Last weekend at the beach my nephew showed me an interesting situation he encountered while playing the card game SET. (Yes, this is the same nephew– who is brilliant, by the way– from last month’s puzzle.) The game is played with a deck of 81 cards, with each card showing 4 features, where each feature has 3 possible values:
- Shape (ovals, squiqqles, or diamonds)
- Number (1, 2, or 3)
- Color (red, purple, or green)
- Shading (solid, striped, or outlined)
The rules are simple. Deal 12 cards face-up on the table, and look for a Set of 3 cards that, for each feature, are either all the same or all different. The first player to identify a Set removes the 3 cards from the table, and 3 more are dealt. Once the entire deck is dealt, the player who collects the most Sets wins.

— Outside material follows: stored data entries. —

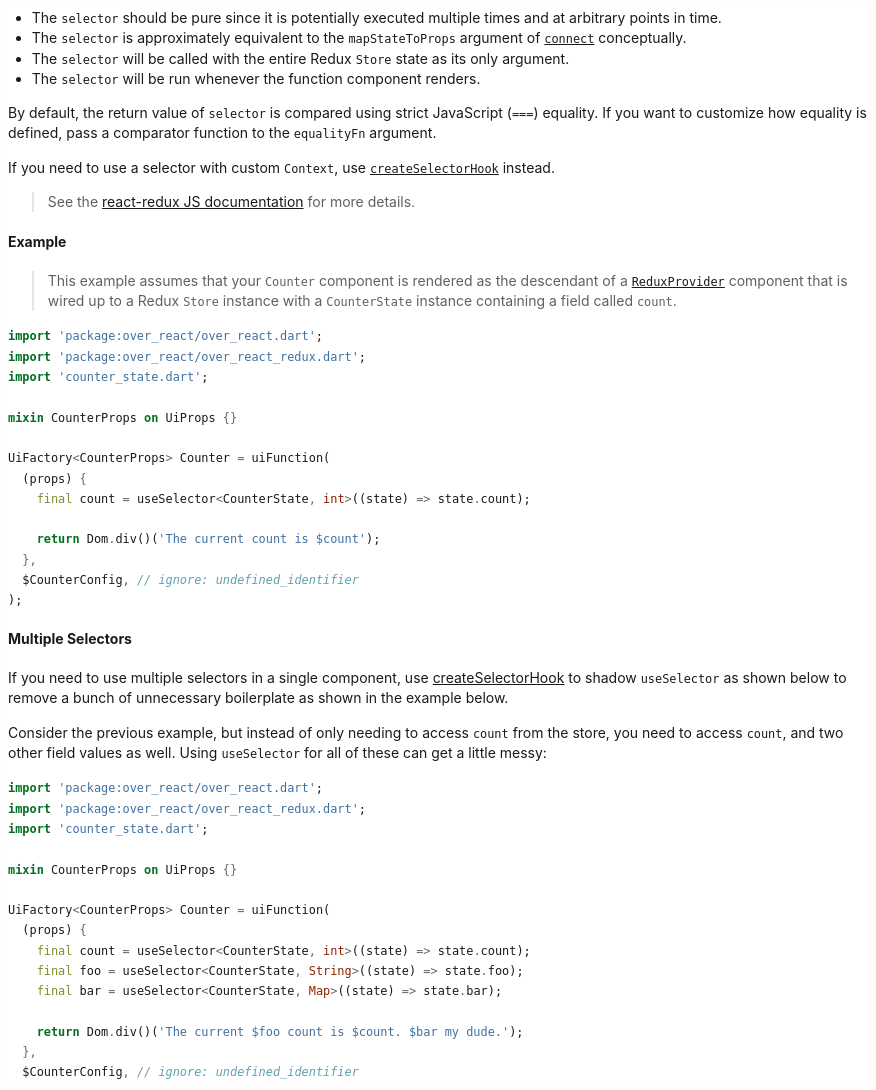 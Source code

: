 * The `selector` should be pure since it is potentially executed multiple times and at arbitrary points in time.
* The `selector` is approximately equivalent to the `mapStateToProps` argument of [`connect`](#connect) conceptually.
* The `selector` will be called with the entire Redux `Store` state as its only argument.
* The `selector` will be run whenever the function component renders.

By default, the return value of `selector` is compared using strict JavaScript (`===`) equality. If you want to
customize how equality is defined, pass a comparator function to the `equalityFn` argument.

If you need to use a selector with custom `Context`, use [`createSelectorHook`](#custom-context-for-hooks) instead.

> See the [react-redux JS documentation](https://react-redux.js.org/api/hooks#useselector) for more details.

#### Example

> This example assumes that your `Counter` component is rendered as the descendant of a [`ReduxProvider`](#reduxprovider) component
  that is wired up to a Redux `Store` instance with a `CounterState` instance containing a field called `count`.

```dart
import 'package:over_react/over_react.dart';
import 'package:over_react/over_react_redux.dart';
import 'counter_state.dart';

mixin CounterProps on UiProps {}

UiFactory<CounterProps> Counter = uiFunction(
  (props) {
    final count = useSelector<CounterState, int>((state) => state.count);

    return Dom.div()('The current count is $count');
  },
  $CounterConfig, // ignore: undefined_identifier
);
```

#### Multiple Selectors

If you need to use multiple selectors in a single component, use [createSelectorHook](#custom-context-for-hooks) to
shadow `useSelector` as shown below to remove a bunch of unnecessary boilerplate as shown in the example below.

Consider the previous example, but instead of only needing to access `count` from the store, you need to access `count`, 
and two other field values as well. Using `useSelector` for all of these can get a little messy:

```dart
import 'package:over_react/over_react.dart';
import 'package:over_react/over_react_redux.dart';
import 'counter_state.dart';

mixin CounterProps on UiProps {}

UiFactory<CounterProps> Counter = uiFunction(
  (props) {
    final count = useSelector<CounterState, int>((state) => state.count);
    final foo = useSelector<CounterState, String>((state) => state.foo);
    final bar = useSelector<CounterState, Map>((state) => state.bar);

    return Dom.div()('The current $foo count is $count. $bar my dude.');
  },
  $CounterConfig, // ignore: undefined_identifier
```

It is possible that 12 cards may not contain any Set, in which case 3 more cards are dealt… but those 15 cards may still not contain any Set, in which case 3 more cards are dealt, etc. The instructions included with the game suggest that “there are ~33:1 odds that a SET is present in 12 cards, and ~2500:1 odds when 15 cards are on the table.”

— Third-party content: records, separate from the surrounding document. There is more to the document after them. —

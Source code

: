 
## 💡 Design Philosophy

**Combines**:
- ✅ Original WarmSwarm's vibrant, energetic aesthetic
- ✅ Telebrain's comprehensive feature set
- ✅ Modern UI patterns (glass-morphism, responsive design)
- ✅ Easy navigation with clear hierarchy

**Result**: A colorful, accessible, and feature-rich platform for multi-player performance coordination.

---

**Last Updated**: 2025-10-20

Despite these apparently long odds, my nephew’s family encountered such a collection of 15 cards that did not contain any Set:
(Edit: Thanks to readers Jafeth and Katja in the comments below, who point out that this collection of 15 cards actually does contain a Set… actually, it contains two of them!)
Are such Set-less collections really that rare? It turns out that they are not– not by a long shot– for several reasons. The least interesting reason is that the probabilities quoted in the instructions are simply not accurate. For example, the odds of a random collection of 12 cards not containing a Set are only about 30:1, not 33:1.
But the more interesting reasons are… well, as usual, I think this makes an excellent programming problem. Consider simulating this game, and estimating the probability that a collection of 15 cards does not contain a Set. (One of the many interesting challenges in this problem is concisely and efficiently implementing the condition of “being a Set” or not.) I think simulating the game like this exposes the “real” reasons that Set-less collections occur much more frequently than you might think.